All practices identified women complaining of menstrual problems. Data sheets were used to record symptoms, therapeutic choices, visits and referral outcomes. All consultations were recorded on a separate sheet. Doctors in the intervention group were asked keep the pad of data sheets in their consulting room and to place the flow chart prominently as an aide-memoire. Copies of the data sheets were sent to the research team on completion.

What did the study find?

95 practices (52 intervention and 43 control) returned at least one data sheet of which 74 practices (40/34) had patients with regular heavy menstruation (menorrhagia). 16 of the 100 practices withdrew from data gathering and five practices failed to return any sheets - but still participated in them meetings. The reasons were pressure of work, staff shortages, illness and break up of the partnership. In total 1001 data sheets were returned from the 95 practices, of these 563 were for regular heavy periods (377 intervention and 186 control). This was noticeably (60%) less than expected.

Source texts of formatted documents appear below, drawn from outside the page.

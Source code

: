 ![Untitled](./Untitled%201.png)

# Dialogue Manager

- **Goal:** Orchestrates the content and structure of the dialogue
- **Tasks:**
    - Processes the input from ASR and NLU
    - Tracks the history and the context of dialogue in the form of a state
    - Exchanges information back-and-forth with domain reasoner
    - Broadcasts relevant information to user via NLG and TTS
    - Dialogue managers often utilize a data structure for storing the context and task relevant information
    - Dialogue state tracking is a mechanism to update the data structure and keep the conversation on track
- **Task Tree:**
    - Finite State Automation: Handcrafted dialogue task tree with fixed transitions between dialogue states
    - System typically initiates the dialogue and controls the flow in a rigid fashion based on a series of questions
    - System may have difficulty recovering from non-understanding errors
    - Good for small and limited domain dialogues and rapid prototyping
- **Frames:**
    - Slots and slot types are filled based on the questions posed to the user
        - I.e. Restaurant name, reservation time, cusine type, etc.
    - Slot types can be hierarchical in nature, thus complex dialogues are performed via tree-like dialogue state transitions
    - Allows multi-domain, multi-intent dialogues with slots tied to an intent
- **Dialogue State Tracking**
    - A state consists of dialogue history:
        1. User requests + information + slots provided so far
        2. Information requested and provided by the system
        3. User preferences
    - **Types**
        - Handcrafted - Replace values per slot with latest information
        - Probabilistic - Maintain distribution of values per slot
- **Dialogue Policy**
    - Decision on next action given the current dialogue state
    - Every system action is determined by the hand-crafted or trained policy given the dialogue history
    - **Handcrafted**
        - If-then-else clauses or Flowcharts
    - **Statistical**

Analysis of the data sheets was at practice level and showed that:

The status of the practice (for example as fund-holding or as a branch surgery) appeared to have no impact on treatment or on referral rates. However, there seemed to be a link between training practices and higher use of norethisterone. Significant links were also noted between dispensing practices and the proscription of mefenamic acid and between urban practices and the prescription of tranexamic acid and mefenamic acid.

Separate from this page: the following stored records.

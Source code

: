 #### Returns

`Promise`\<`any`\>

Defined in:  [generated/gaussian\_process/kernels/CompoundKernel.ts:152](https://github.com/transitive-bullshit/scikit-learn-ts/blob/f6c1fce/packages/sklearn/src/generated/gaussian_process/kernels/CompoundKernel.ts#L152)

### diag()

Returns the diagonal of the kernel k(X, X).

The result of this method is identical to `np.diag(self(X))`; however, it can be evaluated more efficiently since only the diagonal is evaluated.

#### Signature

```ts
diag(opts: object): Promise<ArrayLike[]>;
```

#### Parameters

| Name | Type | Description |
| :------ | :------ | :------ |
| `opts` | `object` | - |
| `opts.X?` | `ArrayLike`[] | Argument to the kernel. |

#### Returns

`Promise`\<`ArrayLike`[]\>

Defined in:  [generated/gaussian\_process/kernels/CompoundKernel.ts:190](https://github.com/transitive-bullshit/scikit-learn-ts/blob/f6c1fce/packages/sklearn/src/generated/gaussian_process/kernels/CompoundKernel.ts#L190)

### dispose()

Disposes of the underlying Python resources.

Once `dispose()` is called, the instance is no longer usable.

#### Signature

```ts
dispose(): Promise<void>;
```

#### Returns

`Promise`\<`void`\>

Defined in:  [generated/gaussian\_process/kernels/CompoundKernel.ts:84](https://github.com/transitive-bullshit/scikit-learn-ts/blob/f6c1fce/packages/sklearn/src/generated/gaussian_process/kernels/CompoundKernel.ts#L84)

What has the review told us?

This is another helpful study that shows that carefully planned initiatives can be successful - if proven techniques are used. In this case the concept of academic detailing see Box 1. Its interesting that as the study was being launched an Effective Health Care Bulletin about menorrhagia was published nationally. The 'literature' would argue that such publications do not change behaviour but it may have helped to raise interest in the issue and thus reinforce the messages in the educational package.

Box 1: Principles of academic detailing

Conducting interviews to investigate baseline knowledge and motivations for current prescribing patterns.

Focusing on specific categories of physicians as well as on their opinion leaders

Defining clear educational and behavioural objectives.

Establishing credibility through a respected organisational identity, using authoritative sources information and presenting both sides of controversial issues

Stimulating active participation

Using graphic educational material

Repeating messages

Providing reinforcement and follow-up

Nevertheless, the study did demonstrate that use of a well-designed educational package could increase the level of appropriate prescribing and lower the level of hospital referral. Again it would be good to know how long the improvement lasted - or has treatment lapsed back to the previous levels. As we've said before, ways to reinforce changes when a study has ended are important. It's a way to guarantee better value for the effort put into implementing change.